EXERCISE INSTRUCTIONS: Return the run of lines below that opens with the line containing "ES, you could" and closes with the line containing "field (one that", keeping each one exact.

Recorded data:

<<<<

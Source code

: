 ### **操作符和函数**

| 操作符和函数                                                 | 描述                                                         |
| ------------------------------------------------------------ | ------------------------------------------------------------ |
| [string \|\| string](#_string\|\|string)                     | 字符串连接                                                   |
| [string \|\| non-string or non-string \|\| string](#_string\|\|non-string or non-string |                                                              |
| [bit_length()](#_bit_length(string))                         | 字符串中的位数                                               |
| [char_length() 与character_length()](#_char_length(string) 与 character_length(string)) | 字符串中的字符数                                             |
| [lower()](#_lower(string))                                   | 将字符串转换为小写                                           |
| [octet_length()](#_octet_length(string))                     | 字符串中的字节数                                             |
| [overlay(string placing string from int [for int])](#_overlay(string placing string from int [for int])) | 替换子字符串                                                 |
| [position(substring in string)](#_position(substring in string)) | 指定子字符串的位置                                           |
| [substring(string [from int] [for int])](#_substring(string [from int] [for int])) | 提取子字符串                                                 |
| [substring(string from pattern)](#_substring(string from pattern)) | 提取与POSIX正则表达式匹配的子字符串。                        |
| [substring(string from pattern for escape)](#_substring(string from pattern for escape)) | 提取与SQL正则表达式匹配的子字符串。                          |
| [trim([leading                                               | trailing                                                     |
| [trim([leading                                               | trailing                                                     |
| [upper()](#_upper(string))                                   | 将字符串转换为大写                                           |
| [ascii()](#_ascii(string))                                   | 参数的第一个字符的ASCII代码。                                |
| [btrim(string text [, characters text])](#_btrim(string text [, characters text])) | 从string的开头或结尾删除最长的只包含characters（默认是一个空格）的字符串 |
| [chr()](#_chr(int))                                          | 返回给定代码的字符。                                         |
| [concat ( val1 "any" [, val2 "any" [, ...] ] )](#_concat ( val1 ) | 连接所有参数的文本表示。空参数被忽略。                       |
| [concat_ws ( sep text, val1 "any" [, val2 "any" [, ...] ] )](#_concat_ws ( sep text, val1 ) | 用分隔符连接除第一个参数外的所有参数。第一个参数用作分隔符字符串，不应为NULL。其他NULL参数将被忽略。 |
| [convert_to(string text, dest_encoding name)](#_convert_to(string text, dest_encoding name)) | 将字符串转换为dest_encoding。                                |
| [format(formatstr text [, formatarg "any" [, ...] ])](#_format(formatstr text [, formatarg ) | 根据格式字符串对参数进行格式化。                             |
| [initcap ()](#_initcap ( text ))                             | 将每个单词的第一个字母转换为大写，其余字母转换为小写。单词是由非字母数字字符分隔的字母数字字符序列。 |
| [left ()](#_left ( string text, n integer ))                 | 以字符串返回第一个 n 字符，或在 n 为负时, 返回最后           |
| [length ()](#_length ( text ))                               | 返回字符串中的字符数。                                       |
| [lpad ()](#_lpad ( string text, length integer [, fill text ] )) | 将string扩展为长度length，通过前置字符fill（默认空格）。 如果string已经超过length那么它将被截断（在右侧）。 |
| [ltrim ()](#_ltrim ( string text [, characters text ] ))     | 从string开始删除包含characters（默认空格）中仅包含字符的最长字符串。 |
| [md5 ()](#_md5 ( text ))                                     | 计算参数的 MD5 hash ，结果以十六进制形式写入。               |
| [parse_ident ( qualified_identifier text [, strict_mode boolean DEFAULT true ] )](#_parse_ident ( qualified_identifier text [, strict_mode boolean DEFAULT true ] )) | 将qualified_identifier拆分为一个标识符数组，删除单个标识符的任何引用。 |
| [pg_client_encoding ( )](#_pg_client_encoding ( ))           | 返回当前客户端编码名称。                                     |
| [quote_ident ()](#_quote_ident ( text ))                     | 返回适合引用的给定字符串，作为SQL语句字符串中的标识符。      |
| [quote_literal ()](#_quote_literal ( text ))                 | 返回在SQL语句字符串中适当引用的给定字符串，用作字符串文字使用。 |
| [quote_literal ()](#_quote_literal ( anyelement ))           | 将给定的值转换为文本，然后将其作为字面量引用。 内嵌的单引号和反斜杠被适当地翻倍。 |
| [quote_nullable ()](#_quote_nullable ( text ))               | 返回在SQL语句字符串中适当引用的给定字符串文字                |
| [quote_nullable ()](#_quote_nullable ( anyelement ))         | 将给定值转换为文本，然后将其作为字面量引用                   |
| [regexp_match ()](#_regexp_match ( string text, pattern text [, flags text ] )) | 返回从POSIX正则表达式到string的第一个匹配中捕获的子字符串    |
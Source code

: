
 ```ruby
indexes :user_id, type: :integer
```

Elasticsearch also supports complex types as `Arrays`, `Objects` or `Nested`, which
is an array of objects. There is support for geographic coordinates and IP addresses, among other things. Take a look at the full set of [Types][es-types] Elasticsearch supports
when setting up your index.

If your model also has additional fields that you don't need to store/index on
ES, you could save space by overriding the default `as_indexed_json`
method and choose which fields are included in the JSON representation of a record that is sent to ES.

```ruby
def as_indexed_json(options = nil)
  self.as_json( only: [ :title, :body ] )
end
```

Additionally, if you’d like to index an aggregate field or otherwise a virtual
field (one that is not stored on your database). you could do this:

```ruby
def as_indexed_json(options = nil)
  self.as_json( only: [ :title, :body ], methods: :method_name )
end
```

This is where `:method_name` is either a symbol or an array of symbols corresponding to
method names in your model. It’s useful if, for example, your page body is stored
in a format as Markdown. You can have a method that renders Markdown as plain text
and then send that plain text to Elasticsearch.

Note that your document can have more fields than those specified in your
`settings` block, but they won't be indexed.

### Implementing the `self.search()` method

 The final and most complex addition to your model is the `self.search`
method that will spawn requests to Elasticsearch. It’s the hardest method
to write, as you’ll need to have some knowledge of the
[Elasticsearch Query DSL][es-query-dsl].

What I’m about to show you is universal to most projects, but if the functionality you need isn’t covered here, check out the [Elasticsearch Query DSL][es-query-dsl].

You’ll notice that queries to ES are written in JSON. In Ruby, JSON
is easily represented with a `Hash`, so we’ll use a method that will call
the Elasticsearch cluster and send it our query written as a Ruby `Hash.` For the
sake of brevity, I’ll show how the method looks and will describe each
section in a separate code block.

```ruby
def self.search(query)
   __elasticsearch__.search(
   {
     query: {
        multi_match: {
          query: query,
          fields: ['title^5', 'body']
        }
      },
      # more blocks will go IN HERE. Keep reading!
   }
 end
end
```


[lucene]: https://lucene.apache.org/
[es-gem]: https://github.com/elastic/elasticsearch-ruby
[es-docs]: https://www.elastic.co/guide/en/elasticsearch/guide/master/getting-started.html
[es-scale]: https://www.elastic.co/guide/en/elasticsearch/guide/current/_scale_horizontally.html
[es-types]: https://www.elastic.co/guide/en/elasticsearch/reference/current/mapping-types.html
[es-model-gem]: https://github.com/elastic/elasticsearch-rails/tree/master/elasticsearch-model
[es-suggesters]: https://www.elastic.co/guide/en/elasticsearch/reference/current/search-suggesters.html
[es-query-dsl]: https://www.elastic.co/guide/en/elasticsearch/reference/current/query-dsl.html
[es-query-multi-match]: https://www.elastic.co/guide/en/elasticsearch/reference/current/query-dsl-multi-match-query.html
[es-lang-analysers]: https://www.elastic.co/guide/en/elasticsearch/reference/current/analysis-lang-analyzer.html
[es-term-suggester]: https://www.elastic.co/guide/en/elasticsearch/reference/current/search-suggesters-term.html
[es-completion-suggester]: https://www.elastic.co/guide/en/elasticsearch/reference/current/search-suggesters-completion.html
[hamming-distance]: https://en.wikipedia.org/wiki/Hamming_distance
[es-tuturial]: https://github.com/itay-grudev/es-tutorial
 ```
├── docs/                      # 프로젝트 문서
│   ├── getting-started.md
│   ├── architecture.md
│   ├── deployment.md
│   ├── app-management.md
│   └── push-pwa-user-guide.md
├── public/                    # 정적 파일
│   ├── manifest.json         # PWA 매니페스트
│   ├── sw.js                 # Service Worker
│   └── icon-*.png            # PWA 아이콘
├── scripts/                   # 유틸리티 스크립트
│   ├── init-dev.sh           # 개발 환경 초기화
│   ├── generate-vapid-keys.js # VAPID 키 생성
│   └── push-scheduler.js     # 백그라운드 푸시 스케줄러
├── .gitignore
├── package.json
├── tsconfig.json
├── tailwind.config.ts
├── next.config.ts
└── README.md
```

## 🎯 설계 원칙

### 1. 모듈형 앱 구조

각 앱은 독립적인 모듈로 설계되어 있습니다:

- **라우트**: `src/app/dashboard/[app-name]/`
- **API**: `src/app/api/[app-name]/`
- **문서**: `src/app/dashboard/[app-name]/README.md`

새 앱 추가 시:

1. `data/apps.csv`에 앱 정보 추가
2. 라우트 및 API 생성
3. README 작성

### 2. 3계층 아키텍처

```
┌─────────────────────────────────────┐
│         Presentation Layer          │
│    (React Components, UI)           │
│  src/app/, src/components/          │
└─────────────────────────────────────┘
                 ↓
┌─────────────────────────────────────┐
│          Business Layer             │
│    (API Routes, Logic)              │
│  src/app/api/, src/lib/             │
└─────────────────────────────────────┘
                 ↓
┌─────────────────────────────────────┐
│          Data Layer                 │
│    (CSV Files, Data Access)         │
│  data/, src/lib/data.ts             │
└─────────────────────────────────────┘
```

>>>>

RESULT:
ES, you could save space by overriding the default `as_indexed_json`
method and choose which fields are included in the JSON representation of a record that is sent to ES.

```ruby
def as_indexed_json(options = nil)
  self.as_json( only: [ :title, :body ] )
end
```

Additionally, if you’d like to index an aggregate field or otherwise a virtual
field (one that is not stored on your database). you could do this:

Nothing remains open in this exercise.